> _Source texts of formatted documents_

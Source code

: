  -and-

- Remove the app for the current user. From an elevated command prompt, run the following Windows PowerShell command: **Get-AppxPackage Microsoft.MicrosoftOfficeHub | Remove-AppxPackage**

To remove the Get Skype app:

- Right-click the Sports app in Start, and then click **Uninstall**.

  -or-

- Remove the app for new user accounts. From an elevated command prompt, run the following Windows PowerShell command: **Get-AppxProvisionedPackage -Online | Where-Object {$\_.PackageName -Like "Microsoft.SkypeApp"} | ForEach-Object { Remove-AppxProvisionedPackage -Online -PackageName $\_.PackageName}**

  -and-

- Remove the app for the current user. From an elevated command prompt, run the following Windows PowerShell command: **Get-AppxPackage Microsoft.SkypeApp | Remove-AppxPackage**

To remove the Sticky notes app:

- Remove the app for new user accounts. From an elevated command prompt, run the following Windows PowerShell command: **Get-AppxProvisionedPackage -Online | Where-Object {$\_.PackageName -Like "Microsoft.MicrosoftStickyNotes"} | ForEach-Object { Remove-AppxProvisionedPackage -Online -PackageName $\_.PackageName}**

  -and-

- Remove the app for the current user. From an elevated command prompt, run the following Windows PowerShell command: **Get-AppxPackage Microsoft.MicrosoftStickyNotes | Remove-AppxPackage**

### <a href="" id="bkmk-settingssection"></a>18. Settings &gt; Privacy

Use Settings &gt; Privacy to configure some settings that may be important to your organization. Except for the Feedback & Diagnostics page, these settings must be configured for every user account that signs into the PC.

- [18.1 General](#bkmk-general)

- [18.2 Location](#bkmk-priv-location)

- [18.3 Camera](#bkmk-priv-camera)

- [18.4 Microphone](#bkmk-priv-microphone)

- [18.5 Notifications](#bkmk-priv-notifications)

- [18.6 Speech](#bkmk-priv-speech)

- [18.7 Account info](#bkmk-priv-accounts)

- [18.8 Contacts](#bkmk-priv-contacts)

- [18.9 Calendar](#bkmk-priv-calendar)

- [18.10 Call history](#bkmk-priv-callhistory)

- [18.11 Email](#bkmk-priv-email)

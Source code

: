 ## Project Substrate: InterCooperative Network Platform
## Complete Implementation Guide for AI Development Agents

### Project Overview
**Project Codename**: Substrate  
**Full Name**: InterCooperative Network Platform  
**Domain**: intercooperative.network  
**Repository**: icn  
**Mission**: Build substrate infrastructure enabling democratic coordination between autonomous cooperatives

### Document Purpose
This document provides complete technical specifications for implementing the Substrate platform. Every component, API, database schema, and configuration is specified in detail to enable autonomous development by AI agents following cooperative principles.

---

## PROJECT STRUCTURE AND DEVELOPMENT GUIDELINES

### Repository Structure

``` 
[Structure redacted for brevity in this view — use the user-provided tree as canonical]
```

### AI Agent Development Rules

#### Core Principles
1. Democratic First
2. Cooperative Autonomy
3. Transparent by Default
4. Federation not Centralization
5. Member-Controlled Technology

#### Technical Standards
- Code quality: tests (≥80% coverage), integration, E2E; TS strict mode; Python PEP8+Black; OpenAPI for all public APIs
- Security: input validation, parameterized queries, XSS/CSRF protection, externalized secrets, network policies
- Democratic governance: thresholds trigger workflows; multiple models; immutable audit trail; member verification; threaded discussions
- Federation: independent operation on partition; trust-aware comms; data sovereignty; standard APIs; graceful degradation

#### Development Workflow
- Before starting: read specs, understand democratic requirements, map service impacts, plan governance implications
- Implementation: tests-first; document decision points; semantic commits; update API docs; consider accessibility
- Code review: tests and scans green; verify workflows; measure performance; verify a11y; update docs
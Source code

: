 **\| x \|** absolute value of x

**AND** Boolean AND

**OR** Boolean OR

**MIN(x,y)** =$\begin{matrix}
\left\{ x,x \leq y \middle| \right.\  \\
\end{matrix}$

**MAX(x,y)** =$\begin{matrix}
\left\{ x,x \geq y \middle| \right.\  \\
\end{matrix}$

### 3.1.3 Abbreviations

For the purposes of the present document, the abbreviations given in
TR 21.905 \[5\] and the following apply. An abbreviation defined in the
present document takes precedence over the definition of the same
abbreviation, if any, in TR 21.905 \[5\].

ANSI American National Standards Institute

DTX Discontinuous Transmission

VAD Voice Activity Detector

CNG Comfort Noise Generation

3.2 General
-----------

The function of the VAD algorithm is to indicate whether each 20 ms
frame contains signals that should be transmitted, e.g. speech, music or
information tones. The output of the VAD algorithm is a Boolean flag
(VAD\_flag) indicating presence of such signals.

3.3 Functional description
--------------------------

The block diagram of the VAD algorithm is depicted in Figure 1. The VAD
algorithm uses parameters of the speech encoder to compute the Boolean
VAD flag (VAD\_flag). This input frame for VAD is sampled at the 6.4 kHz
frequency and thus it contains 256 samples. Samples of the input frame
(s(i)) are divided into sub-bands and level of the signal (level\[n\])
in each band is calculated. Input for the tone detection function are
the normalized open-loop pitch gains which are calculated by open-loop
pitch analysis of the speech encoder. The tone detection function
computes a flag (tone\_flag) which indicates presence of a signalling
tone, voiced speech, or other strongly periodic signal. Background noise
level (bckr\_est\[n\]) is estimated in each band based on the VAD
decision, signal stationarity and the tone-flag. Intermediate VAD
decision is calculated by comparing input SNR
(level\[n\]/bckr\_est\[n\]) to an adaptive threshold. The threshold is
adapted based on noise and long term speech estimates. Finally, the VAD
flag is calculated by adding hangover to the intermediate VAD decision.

> _Directions_
Give every record again, exactly as it appears.

> _Task result_
Source code

:  -and-

- Remove the app for the current user. From an elevated command prompt, run the following Windows PowerShell command: **Get-AppxPackage Microsoft.MicrosoftOfficeHub | Remove-AppxPackage**

To remove the Get Skype app:

- Right-click the Sports app in Start, and then click **Uninstall**.

  -or-

- Remove the app for new user accounts. From an elevated command prompt, run the following Windows PowerShell command: **Get-AppxProvisionedPackage -Online | Where-Object {$\_.PackageName -Like "Microsoft.SkypeApp"} | ForEach-Object { Remove-AppxProvisionedPackage -Online -PackageName $\_.PackageName}**

  -and-

- Remove the app for the current user. From an elevated command prompt, run the following Windows PowerShell command: **Get-AppxPackage Microsoft.SkypeApp | Remove-AppxPackage**

To remove the Sticky notes app:

- Remove the app for new user accounts. From an elevated command prompt, run the following Windows PowerShell command: **Get-AppxProvisionedPackage -Online | Where-Object {$\_.PackageName -Like "Microsoft.MicrosoftStickyNotes"} | ForEach-Object { Remove-AppxProvisionedPackage -Online -PackageName $\_.PackageName}**

  -and-

- Remove the app for the current user. From an elevated command prompt, run the following Windows PowerShell command: **Get-AppxPackage Microsoft.MicrosoftStickyNotes | Remove-AppxPackage**

### <a href="" id="bkmk-settingssection"></a>18. Settings &gt; Privacy

Use Settings &gt; Privacy to configure some settings that may be important to your organization. Except for the Feedback & Diagnostics page, these settings must be configured for every user account that signs into the PC.

- [18.1 General](#bkmk-general)

- [18.2 Location](#bkmk-priv-location)

- [18.3 Camera](#bkmk-priv-camera)

- [18.4 Microphone](#bkmk-priv-microphone)

- [18.5 Notifications](#bkmk-priv-notifications)

- [18.6 Speech](#bkmk-priv-speech)

- [18.7 Account info](#bkmk-priv-accounts)

- [18.8 Contacts](#bkmk-priv-contacts)

- [18.9 Calendar](#bkmk-priv-calendar)

- [18.10 Call history](#bkmk-priv-callhistory)

- [18.11 Email](#bkmk-priv-email)

Source code

: ## Project Substrate: InterCooperative Network Platform
## Complete Implementation Guide for AI Development Agents

### Project Overview
**Project Codename**: Substrate  
**Full Name**: InterCooperative Network Platform  
**Domain**: intercooperative.network  
**Repository**: icn  
**Mission**: Build substrate infrastructure enabling democratic coordination between autonomous cooperatives

### Document Purpose
This document provides complete technical specifications for implementing the Substrate platform. Every component, API, database schema, and configuration is specified in detail to enable autonomous development by AI agents following cooperative principles.

---

## PROJECT STRUCTURE AND DEVELOPMENT GUIDELINES

### Repository Structure

``` 
[Structure redacted for brevity in this view — use the user-provided tree as canonical]
```

### AI Agent Development Rules

#### Core Principles
1. Democratic First
2. Cooperative Autonomy
3. Transparent by Default
4. Federation not Centralization
5. Member-Controlled Technology

#### Technical Standards
- Code quality: tests (≥80% coverage), integration, E2E; TS strict mode; Python PEP8+Black; OpenAPI for all public APIs
- Security: input validation, parameterized queries, XSS/CSRF protection, externalized secrets, network policies
- Democratic governance: thresholds trigger workflows; multiple models; immutable audit trail; member verification; threaded discussions
- Federation: independent operation on partition; trust-aware comms; data sovereignty; standard APIs; graceful degradation

#### Development Workflow
- Before starting: read specs, understand democratic requirements, map service impacts, plan governance implications
- Implementation: tests-first; document decision points; semantic commits; update API docs; consider accessibility
- Code review: tests and scans green; verify workflows; measure performance; verify a11y; update docs
Source code

: **\| x \|** absolute value of x

**AND** Boolean AND

**OR** Boolean OR

**MIN(x,y)** =$\begin{matrix}
\left\{ x,x \leq y \middle| \right.\  \\
\end{matrix}$

**MAX(x,y)** =$\begin{matrix}
\left\{ x,x \geq y \middle| \right.\  \\
\end{matrix}$

### 3.1.3 Abbreviations

For the purposes of the present document, the abbreviations given in
TR 21.905 \[5\] and the following apply. An abbreviation defined in the
present document takes precedence over the definition of the same
abbreviation, if any, in TR 21.905 \[5\].

ANSI American National Standards Institute

DTX Discontinuous Transmission

VAD Voice Activity Detector

CNG Comfort Noise Generation

3.2 General
-----------

The function of the VAD algorithm is to indicate whether each 20 ms
frame contains signals that should be transmitted, e.g. speech, music or
information tones. The output of the VAD algorithm is a Boolean flag
(VAD\_flag) indicating presence of such signals.

3.3 Functional description
--------------------------

The block diagram of the VAD algorithm is depicted in Figure 1. The VAD
algorithm uses parameters of the speech encoder to compute the Boolean
VAD flag (VAD\_flag). This input frame for VAD is sampled at the 6.4 kHz
frequency and thus it contains 256 samples. Samples of the input frame
(s(i)) are divided into sub-bands and level of the signal (level\[n\])
in each band is calculated. Input for the tone detection function are
the normalized open-loop pitch gains which are calculated by open-loop
pitch analysis of the speech encoder. The tone detection function
computes a flag (tone\_flag) which indicates presence of a signalling
tone, voiced speech, or other strongly periodic signal. Background noise
level (bckr\_est\[n\]) is estimated in each band based on the VAD
decision, signal stationarity and the tone-flag. Intermediate VAD
decision is calculated by comparing input SNR
(level\[n\]/bckr\_est\[n\]) to an adaptive threshold. The threshold is
adapted based on noise and long term speech estimates. Finally, the VAD
flag is calculated by adding hangover to the intermediate VAD decision.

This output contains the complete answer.